Sibling attacked by Stroke| The debate on whether the stroke hereditary disease or not, is still growing. But the latest research by Swedish scientists found evidence that risk of stroke can be seen from absence of siblings who have a history of stroke.
Researchers reported that individuals who have a sibling male or female with a stroke, the risk of stroke could rise to 64 percent than those who do not have a family history of stroke.
In fact, increasing the risk of stroke may be higher if a person has a sibling with a stroke when she was still relatively young.
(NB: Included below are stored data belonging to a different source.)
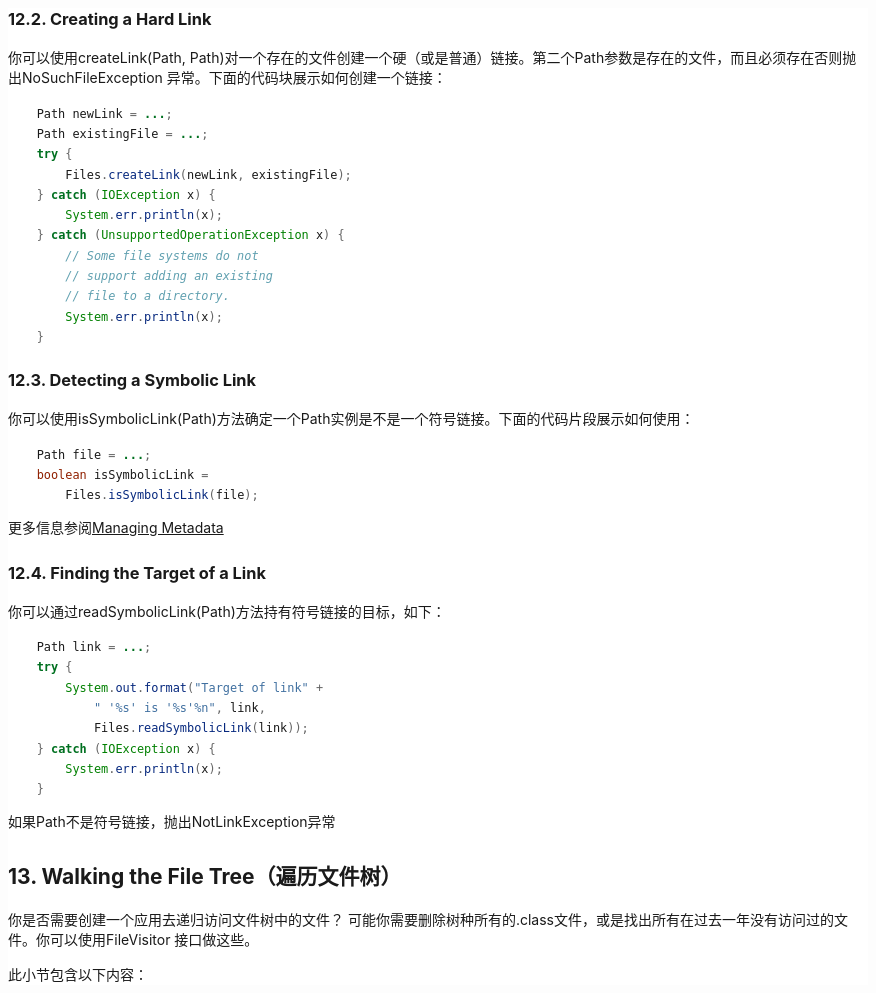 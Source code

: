### 12.2. Creating a Hard Link

你可以使用createLink(Path, Path)对一个存在的文件创建一个硬（或是普通）链接。第二个Path参数是存在的文件，而且必须存在否则抛出NoSuchFileException
异常。下面的代码块展示如何创建一个链接：

```java
    Path newLink = ...;
    Path existingFile = ...;
    try {
        Files.createLink(newLink, existingFile);
    } catch (IOException x) {
        System.err.println(x);
    } catch (UnsupportedOperationException x) {
        // Some file systems do not
        // support adding an existing
        // file to a directory.
        System.err.println(x);
    }
```

### 12.3. Detecting a Symbolic Link

你可以使用isSymbolicLink(Path)方法确定一个Path实例是不是一个符号链接。下面的代码片段展示如何使用：

```java
    Path file = ...;
    boolean isSymbolicLink =
        Files.isSymbolicLink(file);
```
更多信息参阅[Managing Metadata](;;;;;;;;;)

### 12.4. Finding the Target of a Link

你可以通过readSymbolicLink(Path)方法持有符号链接的目标，如下：

```java
    Path link = ...;
    try {
        System.out.format("Target of link" +
            " '%s' is '%s'%n", link,
            Files.readSymbolicLink(link));
    } catch (IOException x) {
        System.err.println(x);
    }
```

如果Path不是符号链接，抛出NotLinkException异常


## 13. Walking the File Tree（遍历文件树）

你是否需要创建一个应用去递归访问文件树中的文件？ 可能你需要删除树种所有的.class文件，或是找出所有在过去一年没有访问过的文件。你可以使用FileVisitor
接口做这些。

此小节包含以下内容：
For example, when your brother had a stroke before the age of 56 years, then their siblings (brother or sister) have an increased risk of stroke nearly doubled.
The findings refer to the most common type of stroke - called ischemic stroke - which occurs when blood flow to the brain is interrupted as a result of blockages in blood vessels.
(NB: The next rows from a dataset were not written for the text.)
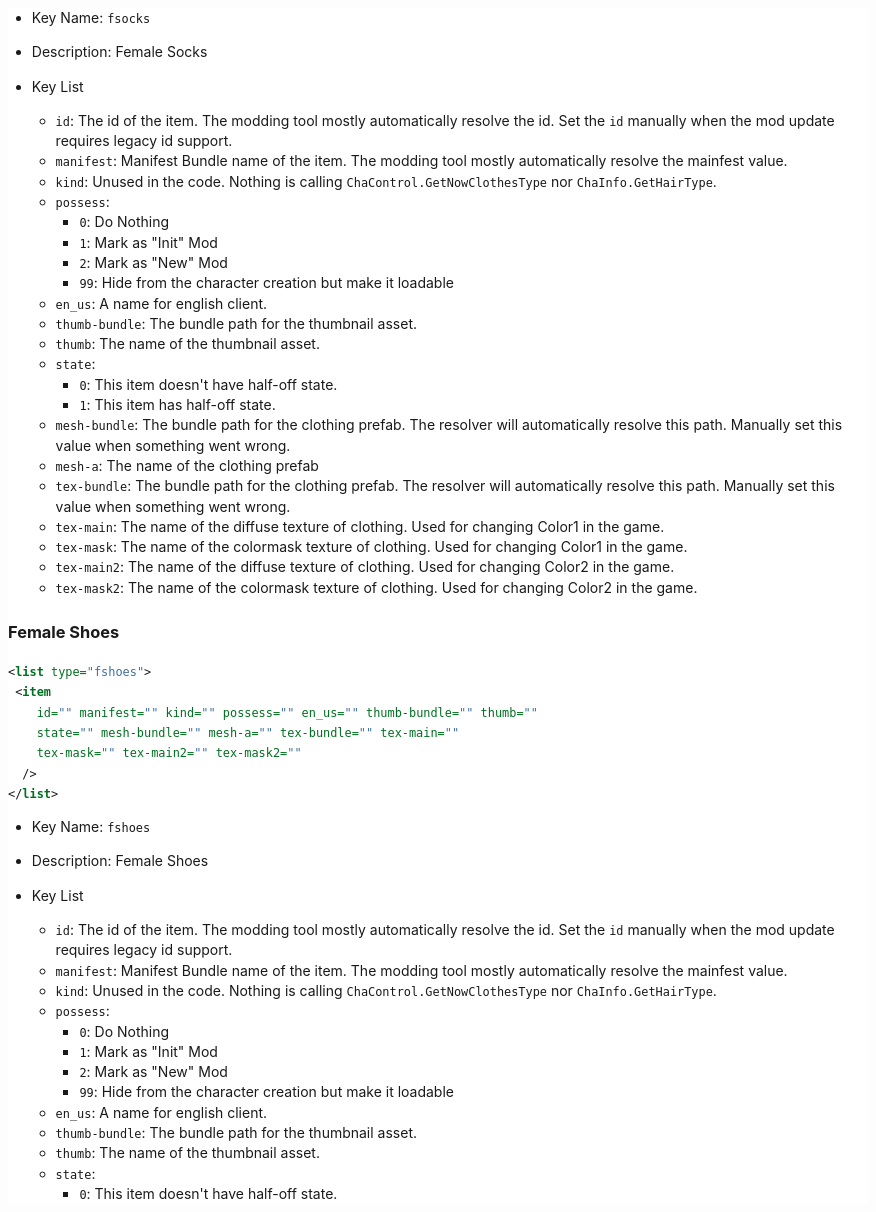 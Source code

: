 -   Key Name: `fsocks`
-   Description: Female Socks
-   Key List

    -   `id`: The id of the item. The modding tool mostly automatically resolve the id. Set the `id` manually when the mod update requires legacy id support.
    -   `manifest`: Manifest Bundle name of the item. The modding tool mostly automatically resolve the mainfest value.
    -   `kind`: Unused in the code. Nothing is calling `ChaControl.GetNowClothesType` nor `ChaInfo.GetHairType`.
    -   `possess`:
        -   `0`: Do Nothing
        -   `1`: Mark as "Init" Mod
        -   `2`: Mark as "New" Mod
        -   `99`: Hide from the character creation but make it loadable
    -   `en_us`: A name for english client.
    -   `thumb-bundle`: The bundle path for the thumbnail asset.
    -   `thumb`: The name of the thumbnail asset.
    -   `state`:
        -   `0`: This item doesn't have half-off state.
        -   `1`: This item has half-off state.
    -   `mesh-bundle`: The bundle path for the clothing prefab. The resolver will automatically resolve this path. Manually set this value when something went wrong.
    -   `mesh-a`: The name of the clothing prefab
    -   `tex-bundle`: The bundle path for the clothing prefab. The resolver will automatically resolve this path. Manually set this value when something went wrong.
    -   `tex-main`: The name of the diffuse texture of clothing. Used for changing Color1 in the game.
    -   `tex-mask`: The name of the colormask texture of clothing. Used for changing Color1 in the game.
    -   `tex-main2`: The name of the diffuse texture of clothing. Used for changing Color2 in the game.
    -   `tex-mask2`: The name of the colormask texture of clothing. Used for changing Color2 in the game.

### Female Shoes

```xml
<list type="fshoes">
 <item
    id="" manifest="" kind="" possess="" en_us="" thumb-bundle="" thumb=""
    state="" mesh-bundle="" mesh-a="" tex-bundle="" tex-main=""
    tex-mask="" tex-main2="" tex-mask2=""
  />
</list>
```

-   Key Name: `fshoes`
-   Description: Female Shoes
-   Key List

    -   `id`: The id of the item. The modding tool mostly automatically resolve the id. Set the `id` manually when the mod update requires legacy id support.
    -   `manifest`: Manifest Bundle name of the item. The modding tool mostly automatically resolve the mainfest value.
    -   `kind`: Unused in the code. Nothing is calling `ChaControl.GetNowClothesType` nor `ChaInfo.GetHairType`.
    -   `possess`:
        -   `0`: Do Nothing
        -   `1`: Mark as "Init" Mod
        -   `2`: Mark as "New" Mod
        -   `99`: Hide from the character creation but make it loadable
    -   `en_us`: A name for english client.
    -   `thumb-bundle`: The bundle path for the thumbnail asset.
    -   `thumb`: The name of the thumbnail asset.
    -   `state`:
        -   `0`: This item doesn't have half-off state. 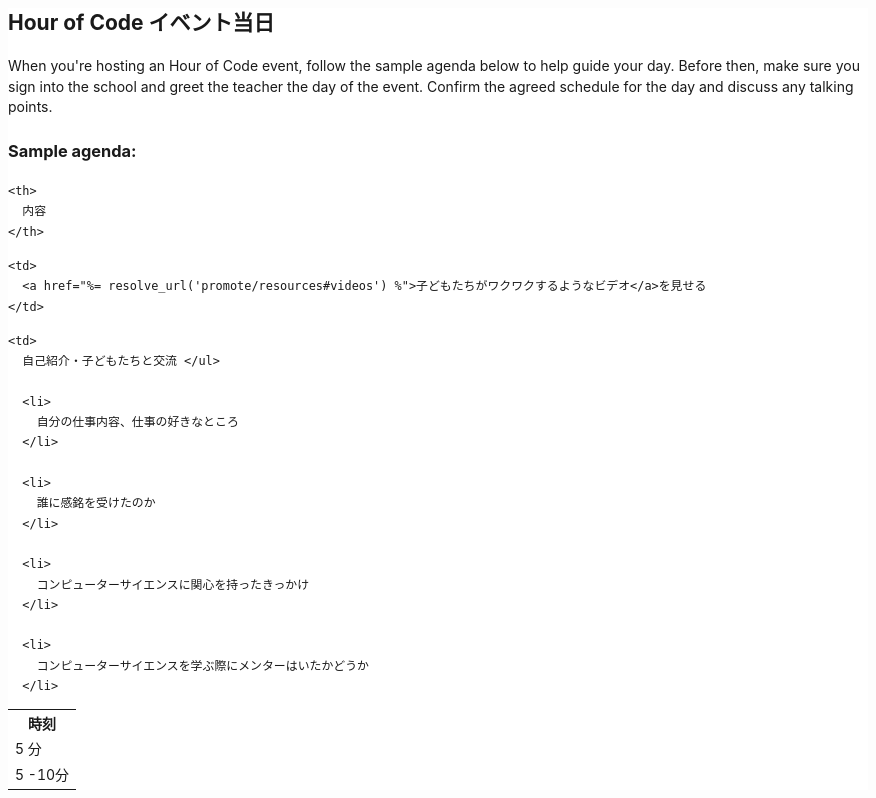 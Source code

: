 <h2>
  Hour of Code イベント当日
</h2>

<p>
  When you're hosting an Hour of Code event, follow the sample agenda below to help guide your day. Before then, make sure you sign into the school and greet the teacher the day of the event. Confirm the agreed schedule for the day and discuss any talking points.
</p>

<h3>
  Sample agenda:
</h3>

<table>
  <tr>
    <th>
      時刻
    </th>
    
    <th>
      内容
    </th>
  </tr>
  
  <tr>
    <td>
      5 分
    </td>
    
    <td>
      <a href="%= resolve_url('promote/resources#videos') %">子どもたちがワクワクするようなビデオ</a>を見せる
    </td>
  </tr>
  
  <tr>
    <td>
      5 -10分
    </td>
    
    <td>
      自己紹介・子どもたちと交流 </ul>
      
      <li>
        自分の仕事内容、仕事の好きなところ
      </li>
      
      <li>
        誰に感銘を受けたのか
      </li>
      
      <li>
        コンピューターサイエンスに関心を持ったきっかけ
      </li>
      
      <li>
        コンピューターサイエンスを学ぶ際にメンターはいたかどうか
      </li>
"Patients in zone of risk of heart attack or stroke should be made aware that genetic factors contribute greatly," says study leader, Dr. Erik Ingelsson, a professor of cardiovascular epidemiology at the Karolinska Institute, Stockholm.
To find out how relationships between family history and risk of stroke, researchers included more than 30 700 men and women that his brother had suffered a stroke and 152 000 adults who have siblings with no history of stroke.
The result, those who have a brother or sister with a history of stroke (61-64 percent) were more likely to suffer a stroke than people without a family history of stroke.
While individuals who have a sibling with a stroke at age 55 years or younger nearly doubled risk of stroke. Gender differences also seem to not be too influential.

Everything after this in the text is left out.